Il primo di questi motivi è una fastidiosissima, insopportabile, inaccettabile, tremendamente amatoriale abitudine di interrompersi mentre parla. Delle 544 pagine di libro, se ne contano al massimo un centinaio in cui non ci sono parentesi, incisi o pensieri che interrompono il parlato. E vi assicuro che è una cosa straziante da leggere, soprattutto se parliamo di un romanzo che si propone di essere un horror, o comunque un romanzo di suspance vampiresca, passatemi il neologismo. Ma vi faccio un esempio di quello che ho detto, tanto per cercare di farvi rendere conto:
pag. 59   Le fotografie - scaricate da internet, sgranate ma fin troppo chiare - che trovai una sera in una busta che la donna di Giorgio (seppi subito che era opera sua) mi aveva messo slealmente nella cassetta ...
Capito cosa intendo? Vedete come le parti evidenziate sono delle interruzioni del discorso "naturale"? E, leggere un libro in cui questa cosa avviene per 400 pagine, è come ascoltare il racconto di qualcuno che si interrompe continuamente per divagare. Frustrante.

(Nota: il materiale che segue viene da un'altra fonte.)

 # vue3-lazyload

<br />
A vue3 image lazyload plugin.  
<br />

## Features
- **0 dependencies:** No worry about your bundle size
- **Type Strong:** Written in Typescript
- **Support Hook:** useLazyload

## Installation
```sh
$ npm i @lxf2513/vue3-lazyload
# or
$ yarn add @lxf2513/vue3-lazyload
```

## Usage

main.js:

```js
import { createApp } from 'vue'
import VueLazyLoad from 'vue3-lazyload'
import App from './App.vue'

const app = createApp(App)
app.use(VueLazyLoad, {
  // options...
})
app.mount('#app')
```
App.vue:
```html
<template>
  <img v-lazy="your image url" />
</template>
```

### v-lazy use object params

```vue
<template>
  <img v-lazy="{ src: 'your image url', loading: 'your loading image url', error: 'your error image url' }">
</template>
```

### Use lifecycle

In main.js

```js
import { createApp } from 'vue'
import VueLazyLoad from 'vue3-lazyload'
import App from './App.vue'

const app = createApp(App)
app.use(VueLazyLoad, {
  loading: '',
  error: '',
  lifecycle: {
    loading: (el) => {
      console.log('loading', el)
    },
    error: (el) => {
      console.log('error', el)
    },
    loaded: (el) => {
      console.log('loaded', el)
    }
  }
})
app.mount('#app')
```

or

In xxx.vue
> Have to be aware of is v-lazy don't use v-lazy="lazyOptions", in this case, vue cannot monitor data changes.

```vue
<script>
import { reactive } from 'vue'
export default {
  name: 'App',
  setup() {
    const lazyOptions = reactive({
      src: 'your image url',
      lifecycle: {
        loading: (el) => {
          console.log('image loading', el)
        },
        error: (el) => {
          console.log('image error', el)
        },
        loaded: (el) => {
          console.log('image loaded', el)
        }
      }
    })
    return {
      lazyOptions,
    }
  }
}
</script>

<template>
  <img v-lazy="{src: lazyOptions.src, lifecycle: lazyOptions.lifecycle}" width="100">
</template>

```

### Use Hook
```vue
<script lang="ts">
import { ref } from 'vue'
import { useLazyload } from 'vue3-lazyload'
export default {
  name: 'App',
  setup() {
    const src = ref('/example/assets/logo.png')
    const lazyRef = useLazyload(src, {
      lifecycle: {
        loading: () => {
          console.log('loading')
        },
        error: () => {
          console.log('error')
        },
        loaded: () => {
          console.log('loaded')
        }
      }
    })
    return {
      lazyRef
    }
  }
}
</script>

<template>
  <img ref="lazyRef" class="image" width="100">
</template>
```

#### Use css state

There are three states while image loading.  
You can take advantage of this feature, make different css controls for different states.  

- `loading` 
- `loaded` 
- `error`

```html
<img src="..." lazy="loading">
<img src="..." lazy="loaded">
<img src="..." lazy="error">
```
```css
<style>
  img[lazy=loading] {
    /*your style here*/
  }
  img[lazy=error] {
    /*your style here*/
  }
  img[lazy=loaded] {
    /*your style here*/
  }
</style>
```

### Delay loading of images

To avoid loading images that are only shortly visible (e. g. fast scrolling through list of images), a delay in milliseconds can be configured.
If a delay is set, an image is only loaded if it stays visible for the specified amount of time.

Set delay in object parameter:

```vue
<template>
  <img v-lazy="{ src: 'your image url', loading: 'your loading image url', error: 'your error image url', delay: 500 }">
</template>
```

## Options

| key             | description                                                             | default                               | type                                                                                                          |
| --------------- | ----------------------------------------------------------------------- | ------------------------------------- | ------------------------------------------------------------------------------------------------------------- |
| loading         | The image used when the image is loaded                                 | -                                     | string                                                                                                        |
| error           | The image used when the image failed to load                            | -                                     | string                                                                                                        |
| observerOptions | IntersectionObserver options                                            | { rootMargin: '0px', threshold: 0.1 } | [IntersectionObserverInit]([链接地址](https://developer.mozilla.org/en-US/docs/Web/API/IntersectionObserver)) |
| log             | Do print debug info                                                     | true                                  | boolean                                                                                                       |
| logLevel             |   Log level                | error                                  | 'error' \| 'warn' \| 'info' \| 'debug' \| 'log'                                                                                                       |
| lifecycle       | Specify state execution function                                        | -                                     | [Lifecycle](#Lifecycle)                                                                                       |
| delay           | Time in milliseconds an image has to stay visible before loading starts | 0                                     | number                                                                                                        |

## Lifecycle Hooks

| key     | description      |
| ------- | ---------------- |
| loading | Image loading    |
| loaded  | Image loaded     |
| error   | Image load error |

Ci sono cose del genere quasi in ogni pagina, alcune volte sono anche interruzioni lunghe...
pag. 77   M'informò che uno della manovalanza, Marco, aveva notato per caso, appena fuori dalla cerchia urbana - o per meglio dire in quella sorta di terra di nessuno che non è più città ma non è ancora campagna - un vecchio acquedotto abbandonato.
A volte sono addirittura doppie!
pag. 128   ...non avremmo avuto qualcuno fuori della mischia che potesse raccogliere i cocci (a tal proposito l'amica - evasiva - disse che, nel caso, conosceva qualcuno che avrebbe potuto darci una mano. Non approfondimmo - quando era vaga così non le si cavava nulla - ci fidammo e passammo oltre).
Immaginate poi quando queste interruzioni si verificano nel pieno di scene d'azione, o di momenti tesi e concitati. 
pag. 449   Il boato successivo - assordante, inatteso, lacerante nella campagna innevata - mi fa quasi venire un infarto.
 stessa pag.   Vergy esplode ancora entrambi i colpi insieme, ma lo stronzo - sgambettante come un tacchino tra la neve - è fuori portata.
Riesce addirittura a interrompersi mentre racconta uno sparo!

Ma andiamo avanti, e veniamo al secondo dei motivi per cui il libro è scritto male.
I personaggi, praticamente tutti, ma soprattutto i principali, sono inverosimili. Simpatici, accattivanti, che ti rimangono nel cuore e in testa, ma ahimè inverosimili. 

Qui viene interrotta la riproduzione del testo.